New Zealand speedway rider

Wallace Stewart Kilmister (30 April 1907 – 18 March 1973), better known as Wally Kilmister, was an international speedway rider.

==Career summary==
Kilmister first rode in grasstrack in 1925, before taking up speedway. He began riding at the Kilbirnie track in Wellington in 1929 before travelling to England and joining the Wembley Lions in 1930. After he spent the English winter in Australia, he returned to Wembley and would continue to ride for them until 1938.

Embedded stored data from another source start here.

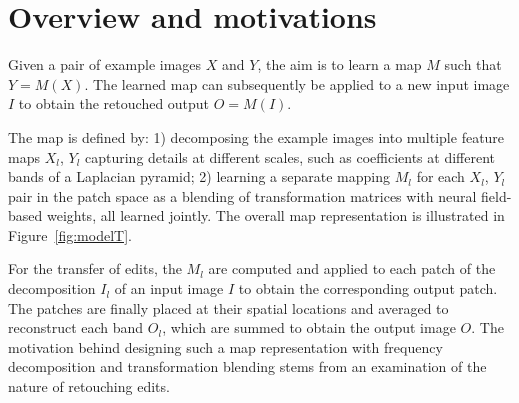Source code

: \section{Overview and motivations}
\label{chap:motivations}

Given a pair of example images $X$ and $Y$, the aim is to learn a map $M$ such that $Y = M(X)$. The learned map can subsequently be applied to a new input image $I$ to obtain the retouched output $O = M(I)$.

The map is defined by: 1) decomposing the example images into multiple feature maps $X_l$, $Y_l$ capturing details at different scales, such as coefficients at different bands of a Laplacian pyramid; 2) learning a separate mapping $M_l$ for each $X_l$, $Y_l$ pair in the patch space as a blending of transformation matrices with neural field-based weights, all learned jointly. The overall map representation is illustrated in Figure~\ref{fig:modelT}.

For the transfer of edits, the $M_l$ are computed and applied to each patch of the decomposition $I_l$ of an input image $I$ to obtain the corresponding output patch. The patches are finally placed at their spatial locations and averaged to reconstruct each band $O_l$, which are summed to obtain the output image $O$. 
The motivation behind designing such a map representation with frequency decomposition and transformation blending stems from an examination of the nature of retouching edits.

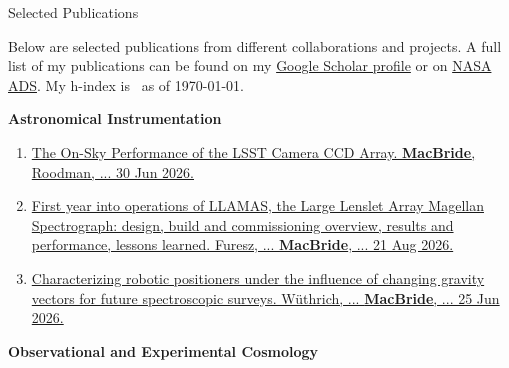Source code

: \begin{rSection}{Selected Publications}

Below are selected publications from different collaborations and projects. A full list of my publications can be found on my \href{https://scholar.google.com/citations?user=XtRTswUAAAAJ&hl=en}{Google Scholar profile} or on \href{https://ui.adsabs.harvard.edu/search/fq=\%7B!type\%3Daqp\%20v\%3D\%24fq_database\%7D&fq_database=(database\%3Aastronomy\%20OR\%20database\%3Aphysics)&p_=0&q=((\%20author\%3A\%22Macbride\%2C\%20Sean\%22)\%20AND\%20year\%3A2019-2150)&sort=date\%20desc\%2C\%20bibcode\%20desc}{NASA ADS}. My h-index is \hindex\ as of \today.

\begin{rSubsection}{\textbf{Astronomical Instrumentation}}{}{}{}
\begin{enumerate}
    \item \href{https://arxiv.org/abs/2606.31806}{The On-Sky Performance of the LSST Camera CCD Array. \textbf{MacBride}, Roodman, ... 30 Jun 2026.}
    \item \href{https://www.spiedigitallibrary.org/conference-proceedings-of-spie/14149/141491L/First-year-of-LLAMAS-the-large-lenslet-array-Magellan-spectrograph/10.1117/12.3104300.short}{First year into operations of LLAMAS, the Large Lenslet Array Magellan Spectrograph: design, build and commissioning overview, results and performance, lessons learned. Furesz, ... \textbf{MacBride}, ... 21 Aug 2026.}
    \item  \href{https://arxiv.org/pdf/2606.26821}{Characterizing robotic positioners under the influence of changing gravity vectors for future spectroscopic surveys. Wüthrich, ... \textbf{MacBride}, ... 25 Jun 2026.}
\end{enumerate}
\end{rSubsection}
\begin{rSubsection}{\textbf{Observational and Experimental Cosmology}}{}{}{}
\begin{enumerate}

\end{enumerate}
\end{rSubsection}
\end{rSection}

In 1935, Kilmister rode in the Star Riders' Championship and in 1936 he won the New Zealand Championship. He was also a member of New Zealand and Colonies teams in the 1930s. At one time, he also held the New Zealand land speed record with an average of 107 mph.

== Players cigarette cards ==
Kilmister is listed as number 23 of 50 in the 1930s Player's cigarette card collection.

== Personal life ==
Kilmister opened a model and adjoining sports shop in Neeld Parade, near to Wembley Stadium during the 1930s which he was involved in until his death in 1973.

After retiring from speedway, Kilmister also lived in Taupō, New Zealand where he had a motorcycle, lawnmower and chainsaw shop.